[TASK INPUTS]
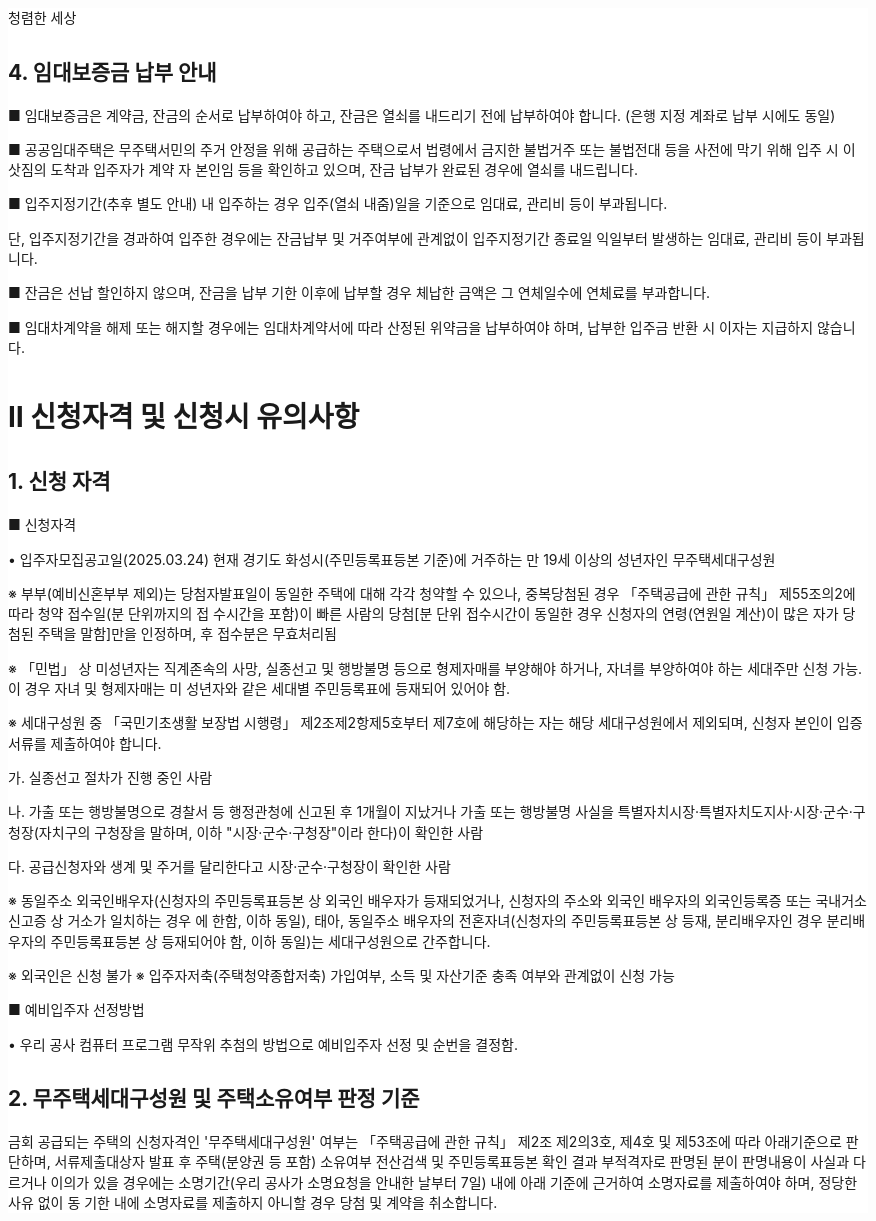 
청렴한 세상

## 4. 임대보증금 납부 안내

■ 임대보증금은 계약금, 잔금의 순서로 납부하여야 하고, 잔금은 열쇠를 내드리기 전에 납부하여야 합니다. (은행 지정 계좌로 납부 시에도 동일)

■ 공공임대주택은 무주택서민의 주거 안정을 위해 공급하는 주택으로서 법령에서 금지한 불법거주 또는 불법전대 등을 사전에 막기 위해 입주 시 이삿짐의 도착과 입주자가 계약
자 본인임 등을 확인하고 있으며, 잔금 납부가 완료된 경우에 열쇠를 내드립니다.

■ 입주지정기간(추후 별도 안내)
내 입주하는 경우 입주(열쇠 내줌)일을 기준으로 임대료, 관리비 등이 부과됩니다.

단, 입주지정기간을 경과하여 입주한 경우에는 잔금납부 및 거주여부에 관계없이 입주지정기간 종료일 익일부터 발생하는 임대료, 관리비 등이 부과됩니다.

■ 잔금은 선납 할인하지 않으며, 잔금을 납부 기한 이후에 납부할 경우 체납한 금액은 그 연체일수에 연체료를 부과합니다.

■ 임대차계약을 해제 또는 해지할 경우에는 임대차계약서에 따라 산정된 위약금을 납부하여야 하며, 납부한 입주금 반환 시 이자는 지급하지 않습니다.

# Ⅱ 신청자격 및 신청시 유의사항

## 1. 신청 자격

■ 신청자격

• 입주자모집공고일(2025.03.24) 현재 경기도 화성시(주민등록표등본 기준)에 거주하는 만 19세 이상의 성년자인 무주택세대구성원

※ 부부(예비신혼부부 제외)는 당첨자발표일이 동일한 주택에 대해 각각 청약할 수 있으나, 중복당첨된 경우 「주택공급에 관한 규칙」 제55조의2에 따라 청약 접수일(분 단위까지의 접
수시간을 포함)이 빠른 사람의 당첨[분 단위 접수시간이 동일한 경우 신청자의 연령(연원일 계산)이 많은 자가 당첨된 주택을 말함]만을 인정하며, 후 접수분은 무효처리됨

※ 「민법」 상 미성년자는 직계존속의 사망, 실종선고 및 행방불명 등으로 형제자매를 부양해야 하거나, 자녀를 부양하여야 하는 세대주만 신청 가능. 이 경우 자녀 및 형제자매는 미
성년자와 같은 세대별 주민등록표에 등재되어 있어야 함.

※ 세대구성원 중 「국민기초생활 보장법 시행령」 제2조제2항제5호부터 제7호에 해당하는 자는 해당 세대구성원에서 제외되며, 신청자 본인이 입증서류를 제출하여야 합니다.

가. 실종선고 절차가 진행 중인 사람

나. 가출 또는 행방불명으로 경찰서 등 행정관청에 신고된 후 1개월이 지났거나 가출 또는 행방불명 사실을 특별자치시장·특별자치도지사·시장·군수·구청장(자치구의 구청장을
말하며, 이하 "시장·군수·구청장"이라 한다)이 확인한 사람

다. 공급신청자와 생계 및 주거를 달리한다고 시장·군수·구청장이 확인한 사람

※ 동일주소 외국인배우자(신청자의 주민등록표등본 상 외국인 배우자가 등재되었거나, 신청자의 주소와 외국인 배우자의 외국인등록증 또는 국내거소신고증 상 거소가 일치하는 경우
에 한함, 이하 동일), 태아, 동일주소 배우자의 전혼자녀(신청자의 주민등록표등본 상 등재, 분리배우자인 경우 분리배우자의 주민등록표등본 상 등재되어야 함, 이하 동일)는
세대구성원으로 간주합니다.

※ 외국인은 신청 불가
※ 입주자저축(주택청약종합저축) 가입여부, 소득 및 자산기준 충족 여부와 관계없이 신청 가능

■ 예비입주자 선정방법

• 우리 공사 컴퓨터 프로그램 무작위 추첨의 방법으로 예비입주자 선정 및 순번을 결정함.

## 2. 무주택세대구성원 및 주택소유여부 판정 기준

금회 공급되는 주택의 신청자격인 '무주택세대구성원' 여부는 「주택공급에 관한 규칙」 제2조 제2의3호, 제4호 및 제53조에 따라 아래기준으로 판단하며,
서류제출대상자 발표 후 주택(분양권 등 포함) 소유여부 전산검색 및 주민등록표등본 확인 결과 부적격자로 판명된 분이 판명내용이 사실과 다르거나 이의가
있을 경우에는 소명기간(우리 공사가 소명요청을 안내한 날부터 7일) 내에 아래 기준에 근거하여 소명자료를 제출하여야 하며, 정당한 사유 없이 동 기한
내에 소명자료를 제출하지 아니할 경우 당첨 및 계약을 취소합니다.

[WORK ORDER]
Repeat, with no pictures, each line from the beginning of the data through the line containing "성년자와 같은 세대별 주민등록표에 등재되어 있어야 함.", inclusive.

[TASK RESULT]
청렴한 세상

## 4. 임대보증금 납부 안내

■ 임대보증금은 계약금, 잔금의 순서로 납부하여야 하고, 잔금은 열쇠를 내드리기 전에 납부하여야 합니다. (은행 지정 계좌로 납부 시에도 동일)

■ 공공임대주택은 무주택서민의 주거 안정을 위해 공급하는 주택으로서 법령에서 금지한 불법거주 또는 불법전대 등을 사전에 막기 위해 입주 시 이삿짐의 도착과 입주자가 계약
자 본인임 등을 확인하고 있으며, 잔금 납부가 완료된 경우에 열쇠를 내드립니다.

■ 입주지정기간(추후 별도 안내)
내 입주하는 경우 입주(열쇠 내줌)일을 기준으로 임대료, 관리비 등이 부과됩니다.

단, 입주지정기간을 경과하여 입주한 경우에는 잔금납부 및 거주여부에 관계없이 입주지정기간 종료일 익일부터 발생하는 임대료, 관리비 등이 부과됩니다.

■ 잔금은 선납 할인하지 않으며, 잔금을 납부 기한 이후에 납부할 경우 체납한 금액은 그 연체일수에 연체료를 부과합니다.

■ 임대차계약을 해제 또는 해지할 경우에는 임대차계약서에 따라 산정된 위약금을 납부하여야 하며, 납부한 입주금 반환 시 이자는 지급하지 않습니다.

# Ⅱ 신청자격 및 신청시 유의사항

## 1. 신청 자격

■ 신청자격

• 입주자모집공고일(2025.03.24) 현재 경기도 화성시(주민등록표등본 기준)에 거주하는 만 19세 이상의 성년자인 무주택세대구성원

※ 부부(예비신혼부부 제외)는 당첨자발표일이 동일한 주택에 대해 각각 청약할 수 있으나, 중복당첨된 경우 「주택공급에 관한 규칙」 제55조의2에 따라 청약 접수일(분 단위까지의 접
수시간을 포함)이 빠른 사람의 당첨[분 단위 접수시간이 동일한 경우 신청자의 연령(연원일 계산)이 많은 자가 당첨된 주택을 말함]만을 인정하며, 후 접수분은 무효처리됨

※ 「민법」 상 미성년자는 직계존속의 사망, 실종선고 및 행방불명 등으로 형제자매를 부양해야 하거나, 자녀를 부양하여야 하는 세대주만 신청 가능. 이 경우 자녀 및 형제자매는 미
성년자와 같은 세대별 주민등록표에 등재되어 있어야 함.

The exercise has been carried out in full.